◆ **Problem description**:
In the listing below, a line holding "and 3) \dadicli" and a line holding "comparison of estimates" mark the range. Retype both exactly, with all lines between them.

◆ **Data supplied**:

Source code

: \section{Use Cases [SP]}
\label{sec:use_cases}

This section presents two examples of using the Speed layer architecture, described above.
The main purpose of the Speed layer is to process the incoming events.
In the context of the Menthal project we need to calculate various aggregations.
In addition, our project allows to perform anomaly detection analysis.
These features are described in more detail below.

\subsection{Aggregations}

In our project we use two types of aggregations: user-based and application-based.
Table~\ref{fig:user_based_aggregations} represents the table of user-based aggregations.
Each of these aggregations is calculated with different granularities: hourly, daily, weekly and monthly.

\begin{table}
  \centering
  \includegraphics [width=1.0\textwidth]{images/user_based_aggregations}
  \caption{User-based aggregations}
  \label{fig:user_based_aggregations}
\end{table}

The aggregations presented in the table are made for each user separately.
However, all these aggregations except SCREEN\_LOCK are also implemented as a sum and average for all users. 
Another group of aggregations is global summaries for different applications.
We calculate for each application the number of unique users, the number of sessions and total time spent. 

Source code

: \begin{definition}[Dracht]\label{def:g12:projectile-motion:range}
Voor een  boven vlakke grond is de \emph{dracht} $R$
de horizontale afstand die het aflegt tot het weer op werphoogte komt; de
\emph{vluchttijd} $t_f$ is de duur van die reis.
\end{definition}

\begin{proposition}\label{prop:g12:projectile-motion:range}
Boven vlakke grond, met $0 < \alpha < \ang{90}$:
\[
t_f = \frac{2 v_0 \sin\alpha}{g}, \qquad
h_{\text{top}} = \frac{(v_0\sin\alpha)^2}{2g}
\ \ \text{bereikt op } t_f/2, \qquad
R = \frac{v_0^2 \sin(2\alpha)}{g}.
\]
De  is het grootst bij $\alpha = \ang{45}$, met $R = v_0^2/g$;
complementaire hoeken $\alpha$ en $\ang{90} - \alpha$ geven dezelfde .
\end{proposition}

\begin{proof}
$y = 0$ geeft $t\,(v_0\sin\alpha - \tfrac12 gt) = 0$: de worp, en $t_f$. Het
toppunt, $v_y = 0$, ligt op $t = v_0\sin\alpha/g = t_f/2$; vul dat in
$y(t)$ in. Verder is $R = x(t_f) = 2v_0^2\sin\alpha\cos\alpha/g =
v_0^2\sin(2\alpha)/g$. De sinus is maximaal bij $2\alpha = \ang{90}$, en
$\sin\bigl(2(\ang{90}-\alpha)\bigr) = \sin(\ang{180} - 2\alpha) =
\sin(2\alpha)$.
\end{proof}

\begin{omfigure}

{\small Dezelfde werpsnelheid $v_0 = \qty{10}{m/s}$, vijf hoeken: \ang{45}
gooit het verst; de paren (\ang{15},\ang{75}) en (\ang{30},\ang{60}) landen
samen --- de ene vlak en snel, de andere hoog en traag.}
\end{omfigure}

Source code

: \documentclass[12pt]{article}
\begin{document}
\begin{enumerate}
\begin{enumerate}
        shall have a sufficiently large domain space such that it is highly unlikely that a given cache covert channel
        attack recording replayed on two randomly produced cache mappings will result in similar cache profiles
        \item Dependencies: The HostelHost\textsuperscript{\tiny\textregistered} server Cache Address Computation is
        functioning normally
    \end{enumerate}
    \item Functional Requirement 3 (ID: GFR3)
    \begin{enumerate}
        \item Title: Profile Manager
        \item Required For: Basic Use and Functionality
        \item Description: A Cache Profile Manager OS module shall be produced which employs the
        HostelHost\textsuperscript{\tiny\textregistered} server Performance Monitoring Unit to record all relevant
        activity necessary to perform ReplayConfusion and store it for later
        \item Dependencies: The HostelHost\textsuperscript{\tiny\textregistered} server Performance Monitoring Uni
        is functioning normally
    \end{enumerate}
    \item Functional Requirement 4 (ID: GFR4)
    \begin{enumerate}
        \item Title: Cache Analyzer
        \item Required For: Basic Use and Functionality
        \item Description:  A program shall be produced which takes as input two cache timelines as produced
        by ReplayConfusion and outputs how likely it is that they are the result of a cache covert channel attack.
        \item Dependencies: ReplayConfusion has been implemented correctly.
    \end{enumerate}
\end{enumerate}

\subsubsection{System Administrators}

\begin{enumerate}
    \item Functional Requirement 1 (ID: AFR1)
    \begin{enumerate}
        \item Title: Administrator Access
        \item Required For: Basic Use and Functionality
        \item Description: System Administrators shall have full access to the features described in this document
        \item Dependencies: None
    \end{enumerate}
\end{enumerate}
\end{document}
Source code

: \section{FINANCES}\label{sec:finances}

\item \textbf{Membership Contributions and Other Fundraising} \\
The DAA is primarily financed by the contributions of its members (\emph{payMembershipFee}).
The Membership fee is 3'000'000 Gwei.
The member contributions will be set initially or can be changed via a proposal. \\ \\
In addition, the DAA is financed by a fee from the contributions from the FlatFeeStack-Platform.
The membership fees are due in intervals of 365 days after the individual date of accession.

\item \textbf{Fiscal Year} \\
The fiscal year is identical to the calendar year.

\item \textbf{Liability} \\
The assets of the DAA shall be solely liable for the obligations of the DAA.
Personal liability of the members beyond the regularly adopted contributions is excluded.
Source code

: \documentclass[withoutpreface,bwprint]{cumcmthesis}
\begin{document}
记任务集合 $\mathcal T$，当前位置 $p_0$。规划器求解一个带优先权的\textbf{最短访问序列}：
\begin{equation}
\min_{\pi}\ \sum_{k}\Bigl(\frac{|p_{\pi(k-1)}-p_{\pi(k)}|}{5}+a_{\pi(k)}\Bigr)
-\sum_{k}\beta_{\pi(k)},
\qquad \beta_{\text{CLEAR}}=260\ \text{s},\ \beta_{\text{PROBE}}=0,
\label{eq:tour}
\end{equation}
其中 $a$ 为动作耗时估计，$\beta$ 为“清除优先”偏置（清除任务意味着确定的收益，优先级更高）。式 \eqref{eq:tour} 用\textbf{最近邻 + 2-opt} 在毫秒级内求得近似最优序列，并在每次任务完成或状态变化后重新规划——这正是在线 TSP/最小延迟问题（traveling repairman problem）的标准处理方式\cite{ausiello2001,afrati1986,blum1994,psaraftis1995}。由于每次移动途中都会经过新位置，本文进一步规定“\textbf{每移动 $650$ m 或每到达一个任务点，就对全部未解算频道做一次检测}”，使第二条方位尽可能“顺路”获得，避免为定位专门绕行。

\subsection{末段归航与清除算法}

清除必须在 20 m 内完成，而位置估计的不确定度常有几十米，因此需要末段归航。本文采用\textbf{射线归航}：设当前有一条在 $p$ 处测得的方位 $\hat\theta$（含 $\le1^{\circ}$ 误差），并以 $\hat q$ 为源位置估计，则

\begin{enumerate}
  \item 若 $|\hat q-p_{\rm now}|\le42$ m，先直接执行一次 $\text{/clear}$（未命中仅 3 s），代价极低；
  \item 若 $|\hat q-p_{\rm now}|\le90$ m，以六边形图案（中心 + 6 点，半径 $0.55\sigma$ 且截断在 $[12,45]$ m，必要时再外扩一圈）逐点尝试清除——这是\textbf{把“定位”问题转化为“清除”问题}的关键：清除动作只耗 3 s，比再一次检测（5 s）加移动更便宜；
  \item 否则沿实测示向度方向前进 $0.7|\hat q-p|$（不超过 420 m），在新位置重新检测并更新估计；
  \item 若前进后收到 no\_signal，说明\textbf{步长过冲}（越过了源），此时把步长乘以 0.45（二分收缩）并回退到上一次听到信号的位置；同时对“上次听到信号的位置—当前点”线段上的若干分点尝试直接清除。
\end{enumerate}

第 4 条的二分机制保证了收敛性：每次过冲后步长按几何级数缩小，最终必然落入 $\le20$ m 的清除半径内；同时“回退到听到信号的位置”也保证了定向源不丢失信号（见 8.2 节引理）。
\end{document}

...

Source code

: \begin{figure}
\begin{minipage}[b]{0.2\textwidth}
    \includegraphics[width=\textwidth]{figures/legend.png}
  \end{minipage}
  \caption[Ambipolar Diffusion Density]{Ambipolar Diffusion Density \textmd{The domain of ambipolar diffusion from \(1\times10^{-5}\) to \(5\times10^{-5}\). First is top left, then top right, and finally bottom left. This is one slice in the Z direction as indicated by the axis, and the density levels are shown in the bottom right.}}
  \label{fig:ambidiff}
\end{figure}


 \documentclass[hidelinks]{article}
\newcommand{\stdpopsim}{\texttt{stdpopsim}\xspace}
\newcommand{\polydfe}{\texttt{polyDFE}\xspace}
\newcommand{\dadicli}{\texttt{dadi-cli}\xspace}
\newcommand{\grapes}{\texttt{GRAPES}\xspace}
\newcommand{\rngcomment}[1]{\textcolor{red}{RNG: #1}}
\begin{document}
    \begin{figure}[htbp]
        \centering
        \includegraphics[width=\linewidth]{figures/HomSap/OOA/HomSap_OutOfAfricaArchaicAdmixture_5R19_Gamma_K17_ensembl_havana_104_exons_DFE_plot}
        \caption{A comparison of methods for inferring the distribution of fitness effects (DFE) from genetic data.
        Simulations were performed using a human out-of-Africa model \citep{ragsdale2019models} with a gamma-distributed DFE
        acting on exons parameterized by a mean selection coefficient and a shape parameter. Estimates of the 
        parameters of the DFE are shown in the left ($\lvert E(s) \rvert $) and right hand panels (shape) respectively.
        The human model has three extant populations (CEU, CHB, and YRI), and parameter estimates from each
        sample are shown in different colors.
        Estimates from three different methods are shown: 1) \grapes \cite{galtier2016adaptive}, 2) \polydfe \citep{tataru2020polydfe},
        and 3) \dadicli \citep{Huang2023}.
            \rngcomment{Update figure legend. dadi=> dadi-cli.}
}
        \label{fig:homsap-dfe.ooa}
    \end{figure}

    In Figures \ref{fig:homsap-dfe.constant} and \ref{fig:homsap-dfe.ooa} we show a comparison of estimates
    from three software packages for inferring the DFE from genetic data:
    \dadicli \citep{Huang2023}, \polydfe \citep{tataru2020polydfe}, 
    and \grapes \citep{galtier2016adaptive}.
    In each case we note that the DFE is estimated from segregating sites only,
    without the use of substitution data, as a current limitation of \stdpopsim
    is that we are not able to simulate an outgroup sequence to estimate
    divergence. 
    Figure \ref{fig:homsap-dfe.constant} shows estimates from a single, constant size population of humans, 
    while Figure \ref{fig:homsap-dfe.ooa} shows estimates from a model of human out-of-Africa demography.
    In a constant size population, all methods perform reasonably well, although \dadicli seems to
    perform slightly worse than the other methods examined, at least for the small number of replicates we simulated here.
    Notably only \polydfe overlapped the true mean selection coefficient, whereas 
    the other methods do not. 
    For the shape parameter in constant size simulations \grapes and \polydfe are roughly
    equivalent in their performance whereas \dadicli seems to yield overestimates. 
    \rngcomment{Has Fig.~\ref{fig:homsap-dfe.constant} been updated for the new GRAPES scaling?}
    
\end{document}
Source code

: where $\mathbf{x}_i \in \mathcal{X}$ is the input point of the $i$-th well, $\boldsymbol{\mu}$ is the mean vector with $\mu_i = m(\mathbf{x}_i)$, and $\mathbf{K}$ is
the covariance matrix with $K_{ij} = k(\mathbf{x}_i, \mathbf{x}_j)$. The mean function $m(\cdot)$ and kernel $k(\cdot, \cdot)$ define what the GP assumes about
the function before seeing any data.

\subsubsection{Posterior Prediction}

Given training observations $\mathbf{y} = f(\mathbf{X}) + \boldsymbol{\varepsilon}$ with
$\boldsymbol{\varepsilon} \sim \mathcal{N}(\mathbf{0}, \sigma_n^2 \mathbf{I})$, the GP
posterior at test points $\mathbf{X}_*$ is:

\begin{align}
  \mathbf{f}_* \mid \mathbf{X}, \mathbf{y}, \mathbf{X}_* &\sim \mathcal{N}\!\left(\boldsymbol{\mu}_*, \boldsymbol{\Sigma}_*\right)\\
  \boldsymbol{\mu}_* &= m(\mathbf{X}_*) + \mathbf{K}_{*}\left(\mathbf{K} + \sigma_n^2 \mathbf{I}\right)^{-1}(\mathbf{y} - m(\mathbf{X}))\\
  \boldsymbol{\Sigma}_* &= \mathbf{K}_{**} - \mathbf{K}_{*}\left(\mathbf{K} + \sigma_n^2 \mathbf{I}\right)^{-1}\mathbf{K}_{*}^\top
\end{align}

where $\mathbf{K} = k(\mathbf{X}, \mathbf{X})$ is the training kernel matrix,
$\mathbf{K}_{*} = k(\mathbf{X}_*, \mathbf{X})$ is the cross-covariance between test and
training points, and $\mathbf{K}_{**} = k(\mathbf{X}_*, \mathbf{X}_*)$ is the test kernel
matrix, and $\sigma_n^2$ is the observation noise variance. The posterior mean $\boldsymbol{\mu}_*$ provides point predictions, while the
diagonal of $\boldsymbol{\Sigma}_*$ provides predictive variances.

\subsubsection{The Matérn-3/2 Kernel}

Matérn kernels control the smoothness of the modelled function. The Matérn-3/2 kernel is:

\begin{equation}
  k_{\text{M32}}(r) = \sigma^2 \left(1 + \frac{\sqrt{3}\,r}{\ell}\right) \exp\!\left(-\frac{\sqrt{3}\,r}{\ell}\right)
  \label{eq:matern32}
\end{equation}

◆ **Result below**:
        and 3) \dadicli \citep{Huang2023}.
            \rngcomment{Update figure legend. dadi=> dadi-cli.}
}
        \label{fig:homsap-dfe.ooa}
    \end{figure}

    In Figures \ref{fig:homsap-dfe.constant} and \ref{fig:homsap-dfe.ooa} we show a comparison of estimates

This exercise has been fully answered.